Phage selection was performed as previously described42,43. In the first round of selection, 400 nM XlHAS1-loaded nanodiscs diluted in selection buffer (20 mM HEPES pH 7.5, 150 mM NaCl and 1% BSA) were immobilized on streptavidin paramagnetic beads (Promega). Beads were washed three times in the selection buffer, with 5 mM d-desthiobiotin added during the first wash to block nonspecific binding. Fab phage library E44 resuspended in selection buffer was added to the beads and incubated for 1 h with gentle shaking. The beads were washed three times in the selection buffer and then transferred to log-phase E. coli XL1-Blue cells. Phages were amplified overnight in 2xYT medium with ampicillin (100 µg ml−1) and M13-KO7 helper phage (109 plaque-forming units per ml). Four additional rounds of selection were performed with decreasing target concentration (200 nM, 100 nM, 50 nM and 25 nM) using a KingFisher magnetic bead handler (Thermo Fisher). In every subsequent round, the amplified phage pool from the previous round was used as the input. Before being used for selection, each phage pool was precleared by incubation with 100 µl of streptavidin magnetic beads. Additionally, 2 µM nonbiotinylated MSP1D1 nanodiscs were present in the selection buffer to reduce the presence of nonspecific binders during rounds 2–5. In these rounds, selection buffer supplemented with 1% Fos-choline-12 was used to release the target and bound phages from the nanodiscs. Cells infected after the last round were plated on LB agar with ampicillin (100 µg ml−1) and phagemids from individual clones were sequenced at the University of Chicago Comprehensive Cancer Center Sequencing Facility to identify unique binders.
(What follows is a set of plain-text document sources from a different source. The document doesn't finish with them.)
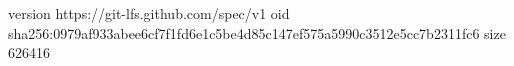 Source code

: version https://git-lfs.github.com/spec/v1
oid sha256:0979af933abee6cf7f1fd6e1c5be4d85c147ef575a5990c3512e5cc7b2311fc6
size 626416
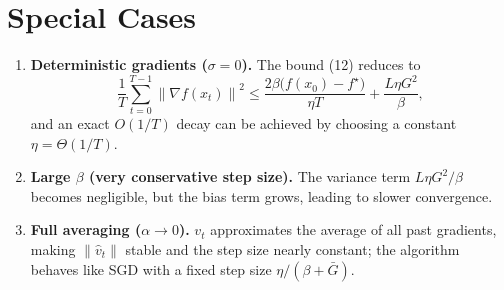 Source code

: \documentclass{article}
\newcommand{\norm}[1]{\left\lVert#1\right\rVert}
\begin{document}
\section*{Special Cases}
\begin{enumerate}
    \item \textbf{Deterministic gradients ($\sigma=0$).} The bound (12) reduces to
    \[
    \frac{1}{T}\sum_{t=0}^{T-1}\norm{\nabla f(x_t)}^2
    \le \frac{2\beta\bigl(f(x_0)-f^\star\bigr)}{\eta T}
    +\frac{L\eta G^2}{\beta},
    \]
    and an exact $O(1/T)$ decay can be achieved by choosing a constant $\eta = \Theta(1/T)$.
    \item \textbf{Large $\beta$ (very conservative step size).} The variance term $L\eta G^2/\beta$ becomes negligible, but the bias term grows, leading to slower convergence.
    \item \textbf{Full averaging ($\alpha\to0$).} $v_t$ approximates the average of all past gradients, making $\norm{\hat v_t}$ stable and the step size nearly constant; the algorithm behaves like SGD with a fixed step size $\eta/(\beta+\bar G)$.
\end{enumerate}
\end{document}
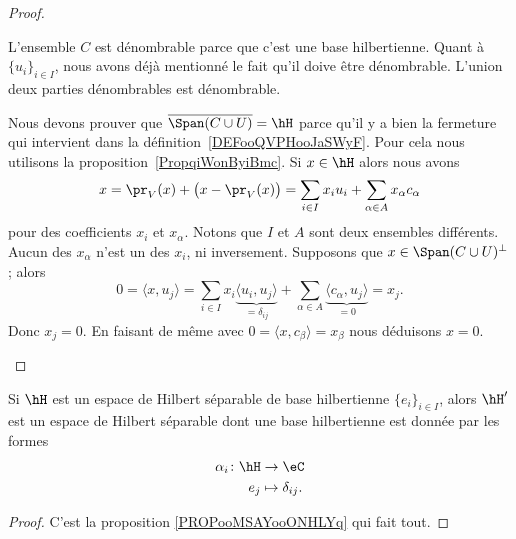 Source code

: \begin{proof}
\begin{subproof}

		L'ensemble \( C\) est dénombrable parce que c'est une base hilbertienne. Quant à \( \{ u_i \}_{i\in I}\), nous avons déjà mentionné le fait qu'il doive être dénombrable. L'union deux parties dénombrables est dénombrable.


		Nous devons prouver que \( \overline{ \Span(C\cup U) }=\hH\) parce qu'il y a bien la fermeture qui intervient dans la définition~\ref{DEFooQVPHooJaSWyF}. Pour cela nous utilisons la proposition~\ref{PropqiWonByiBmc}.
		Si \( x\in \hH\) alors nous avons
		\begin{equation}
			x=\pr_V(x)+\big( x-\pr_V(x) \big)=\sum_{i\in I}x_iu_i+\sum_{\alpha\in A}x_{\alpha}c_{\alpha}
		\end{equation}
		pour des coefficients \( x_i\) et \( x_{\alpha}\). Notons que \( I\) et \( A\) sont deux ensembles différents. Aucun des \( x_{\alpha}\) n'est un des \( x_i\), ni inversement. Supposons que \( x\in \Span(C\cup U)^{\perp}\); alors
		\begin{equation}
			0=\langle x, u_j\rangle =\sum_{i\in I}x_i\underbrace{\langle u_i, u_j\rangle }_{=\delta_{ij}}+\sum_{\alpha\in A}\underbrace{\langle c_{\alpha}, u_j\rangle }_{=0}=x_j.
		\end{equation}
		Donc \( x_j=0\). En faisant de même avec \( 0=\langle x, c_{\beta}\rangle =x_{\beta}\) nous déduisons \( x=0\).
	\end{subproof}
\end{proof}

\begin{proposition}      \label{PROPooZQIAooUEWLtg}
	Si \( \hH\) est un espace de Hilbert séparable de base hilbertienne \( \{ e_i \}_{i\in I}\), alors \( \hH'\) est un espace de Hilbert séparable dont une base hilbertienne est donnée par les formes
	\begin{equation}
		\begin{aligned}
			\alpha_i\colon \hH & \to \eC              \\
			e_j                & \mapsto \delta_{ij}.
		\end{aligned}
	\end{equation}
\end{proposition}

\begin{proof}
	C'est la proposition \ref{PROPooMSAYooONHLYq} qui fait tout.
\end{proof}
Single-point phage ELISA was used to validate specificity of unique binders as described previously43. Fabs were expressed and purified as described43 and used for activity assays and SEC coelution experiments with XlHAS1. The strongest noninhibitory binders were chosen for cryo-EM trails and one of those yielded well-structured projections of the HAS–Fab complex.
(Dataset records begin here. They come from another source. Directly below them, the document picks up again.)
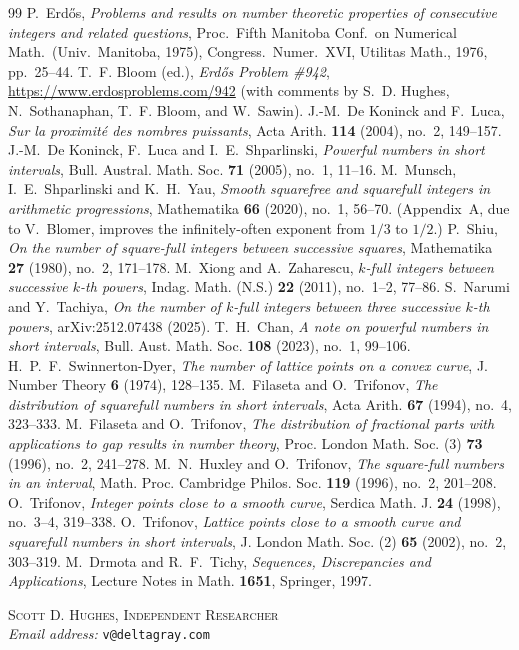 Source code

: \documentclass[11pt]{article}
\theoremstyle{definition}
\begin{document}
\begin{thebibliography}{99}
 P.~Erd\H{o}s, \emph{Problems and results on number theoretic properties of consecutive integers and related questions}, Proc.\ Fifth Manitoba Conf.\ on Numerical Math.\ (Univ.\ Manitoba, 1975), Congress.\ Numer.\ XVI, Utilitas Math., 1976, pp.~25--44.
 T.~F. Bloom (ed.), \emph{Erd\H{o}s Problem \#942}, \url{https://www.erdosproblems.com/942} (with comments by S.~D. Hughes, N.~Sothanaphan, T.~F. Bloom, and W.~Sawin).
 J.-M.~De Koninck and F.~Luca, \emph{Sur la proximit\'e des nombres puissants}, Acta Arith. \textbf{114} (2004), no.~2, 149--157.
 J.-M.~De Koninck, F.~Luca and I.~E.~Shparlinski, \emph{Powerful numbers in short intervals}, Bull. Austral. Math. Soc. \textbf{71} (2005), no.~1, 11--16.
 M.~Munsch, I.~E.~Shparlinski and K.~H.~Yau, \emph{Smooth squarefree and squarefull integers in arithmetic progressions}, Mathematika \textbf{66} (2020), no.~1, 56--70. (Appendix~A, due to V.~Blomer, improves the infinitely-often exponent from $1/3$ to $1/2$.)
 P.~Shiu, \emph{On the number of square-full integers between successive squares}, Mathematika \textbf{27} (1980), no.~2, 171--178.
 M.~Xiong and A.~Zaharescu, \emph{$k$-full integers between successive $k$-th powers}, Indag. Math. (N.S.) \textbf{22} (2011), no.~1--2, 77--86.
 S.~Narumi and Y.~Tachiya, \emph{On the number of $k$-full integers between three successive $k$-th powers}, arXiv:2512.07438 (2025).
 T.~H.~Chan, \emph{A note on powerful numbers in short intervals}, Bull. Aust. Math. Soc. \textbf{108} (2023), no.~1, 99--106.
 H.~P.~F.~Swinnerton-Dyer, \emph{The number of lattice points on a convex curve}, J. Number Theory \textbf{6} (1974), 128--135.
 M.~Filaseta and O.~Trifonov, \emph{The distribution of squarefull numbers in short intervals}, Acta Arith. \textbf{67} (1994), no.~4, 323--333.
 M.~Filaseta and O.~Trifonov, \emph{The distribution of fractional parts with applications to gap results in number theory}, Proc. London Math. Soc. (3) \textbf{73} (1996), no.~2, 241--278.
 M.~N.~Huxley and O.~Trifonov, \emph{The square-full numbers in an interval}, Math. Proc. Cambridge Philos. Soc. \textbf{119} (1996), no.~2, 201--208.
 O.~Trifonov, \emph{Integer points close to a smooth curve}, Serdica Math. J. \textbf{24} (1998), no.~3--4, 319--338.
 O.~Trifonov, \emph{Lattice points close to a smooth curve and squarefull numbers in short intervals}, J. London Math. Soc. (2) \textbf{65} (2002), no.~2, 303--319.
 M.~Drmota and R.~F.~Tichy, \emph{Sequences, Discrepancies and Applications}, Lecture Notes in Math. \textbf{1651}, Springer, 1997.
\end{thebibliography}

\bigskip
\noindent\textsc{Scott D. Hughes, Independent Researcher}\\
\noindent\textit{Email address:} \texttt{v@deltagray.com}
\end{document}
CvHAS liposome and nanodisc reconstitution
SEC fractions containing CvHAS were pooled for reconstitution. To prepare proteoliposomes, CvHAS was mixed for 30 min at a 3:10,000 ratio with E. coli total lipid extract (Avanti) solubilized in DDM. BioBeads (BioRad) were added batchwise to ~1/4 the total reaction volume, with each addition separated by at least 1 h, until the sample became visibly turbid. The mixture was first cleared of protein and lipid aggregates by centrifugation at 21,000g for 10 min. Subsequently, liposomes were isolated by spinning the supernatant at 200,000g for 30 min. Liposome pellets were resuspended in 20 mM Tris-HCl pH 7.5, 100 mM NaCl, 10% glycerol and 0.5 mM TCEP.
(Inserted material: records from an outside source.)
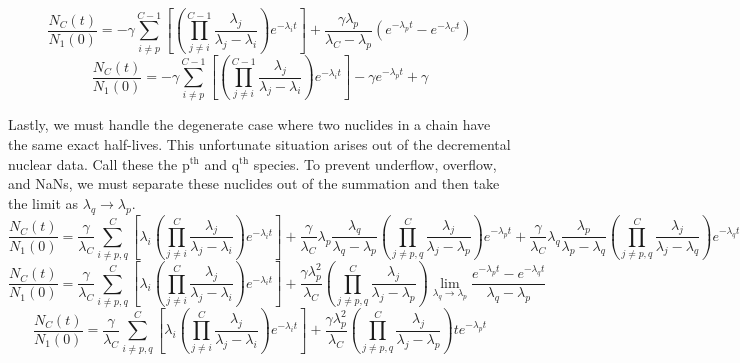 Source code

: \documentclass[letterpaper]{physor2018}
\newcommand{\pth}{p$^{\mathrm{th}}$\xspace}
\newcommand{\qth}{q$^{\mathrm{th}}$\xspace}
\begin{document}
\begin{equation}
\label{last-stable-and-almost-stable-3}
   \frac{N_C(t)}{N_1(0)} = -\gamma\sum_{i\ne p}^{C-1} \left[\left(\prod_{j\ne i}^{C-1} \frac{\lambda_j}{\lambda_j - \lambda_i}\right) e^{-\lambda_i t}\right]
                           + \frac{\gamma\lambda_p}{\lambda_C - \lambda_p} \left(e^{-\lambda_p t} - e^{-\lambda_C t}\right)
\end{equation}
\begin{equation}
\label{last-stable-and-almost-stable-4}
   \frac{N_C(t)}{N_1(0)} = -\gamma\sum_{i\ne p}^{C-1} \left[\left(\prod_{j\ne i}^{C-1} \frac{\lambda_j}{\lambda_j - \lambda_i}\right) e^{-\lambda_i t}\right]
                           -\gamma e^{-\lambda_p t} + \gamma
\end{equation}

Lastly, we must handle the degenerate case where two nuclides in a chain  have the same exact half-lives.
This unfortunate situation arises out of the decremental nuclear data. Call these the \pth and \qth
species. To prevent underflow, overflow, and NaNs, we must separate these nuclides out of the summation
and then take the limit as $\lambda_q \to \lambda_p$.
\begin{equation}
\label{pq-same-0}
   \frac{N_C(t)}{N_1(0)} = \frac{\gamma}{\lambda_C}\sum_{i\ne p,q}^{C} \left[\lambda_i \left(\prod_{j\ne i}^{C} \frac{\lambda_j}{\lambda_j - \lambda_i}\right) e^{-\lambda_i t}\right]
                           + \frac{\gamma}{\lambda_C} \lambda_p \frac{\lambda_q}{\lambda_q - \lambda_p} \left(\prod_{j\ne p,q}^{C} \frac{\lambda_j}{\lambda_j - \lambda_p} \right) e^{-\lambda_p t}
                           + \frac{\gamma}{\lambda_C} \lambda_q \frac{\lambda_p}{\lambda_p - \lambda_q} \left(\prod_{j\ne p,q}^{C} \frac{\lambda_j}{\lambda_j - \lambda_q} \right) e^{-\lambda_q t}
\end{equation}
\begin{equation}
\label{pq-same-1}
   \frac{N_C(t)}{N_1(0)} = \frac{\gamma}{\lambda_C}\sum_{i\ne p,q}^{C} \left[\lambda_i \left(\prod_{j\ne i}^{C} \frac{\lambda_j}{\lambda_j - \lambda_i}\right) e^{-\lambda_i t}\right]
                           + \frac{\gamma\lambda_p^2}{\lambda_C} \left(\prod_{j\ne p,q}^{C} \frac{\lambda_j}{\lambda_j - \lambda_p} \right)
                             \lim_{\lambda_q\to\lambda_p}\frac{e^{-\lambda_p t} - e^{-\lambda_q t}}{\lambda_q - \lambda_p}
\end{equation}
\begin{equation}
\label{pq-same-2}
   \frac{N_C(t)}{N_1(0)} = \frac{\gamma}{\lambda_C}\sum_{i\ne p,q}^{C} \left[\lambda_i \left(\prod_{j\ne i}^{C} \frac{\lambda_j}{\lambda_j - \lambda_i}\right) e^{-\lambda_i t}\right]
                           + \frac{\gamma\lambda_p^2}{\lambda_C} \left(\prod_{j\ne p,q}^{C} \frac{\lambda_j}{\lambda_j - \lambda_p} \right) t e^{-\lambda_p t}
\end{equation}
\end{document}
For nanodisc preparation, purified CvHAS was combined with MSP1E3D1 and E. coli total lipid extract at a 1:3:30 ratio. When reconstituting CvHAS in a ternary complex with nanobodies, the initial mixture was supplemented with a threefold molar excess of appropriate Nb composition (3:3:1 Nb872, Nb881 and CvHAS or 3:3:1 Nb872, Nb886 and CvHAS). The reconstitution vial was mixed by inversion for 30 min before adding BioBeads to about one fourth of the reaction volume. After 30 min, an additional volume of BioBeads was added and the reconstitution mixture was allowed to incubate overnight. The next day, another volume of BioBeads was added. After 30 min, the mixture was cleared of BioBeads, as well as lipid and protein aggregates, by passing through a 0.2-µm cellulose acetate spin filter. The filtered mixture was reinjected on an S200 SEC column equilibrated in CvHAS-GFB2 (20 mM Tris-HCl pH 7.5, 100 mM NaCl, 2 mM MnCl2 and 0.5 mM TCEP). CvHAS nanodisc fractions were screened by SDS–PAGE for coeluting complex components.
XlHAS1 cryo-EM sample preparation
GDN-solubilized XlHAS1 was used for cryo-EM experiments. The purified enzyme was mixed with Fab at a 1:4 molar ratio and incubated overnight at 4 °C, followed by SEC using a Superose 6 column (Cytiva) equilibrated with XlHAS1-GFB2 containing 0.01% GDN.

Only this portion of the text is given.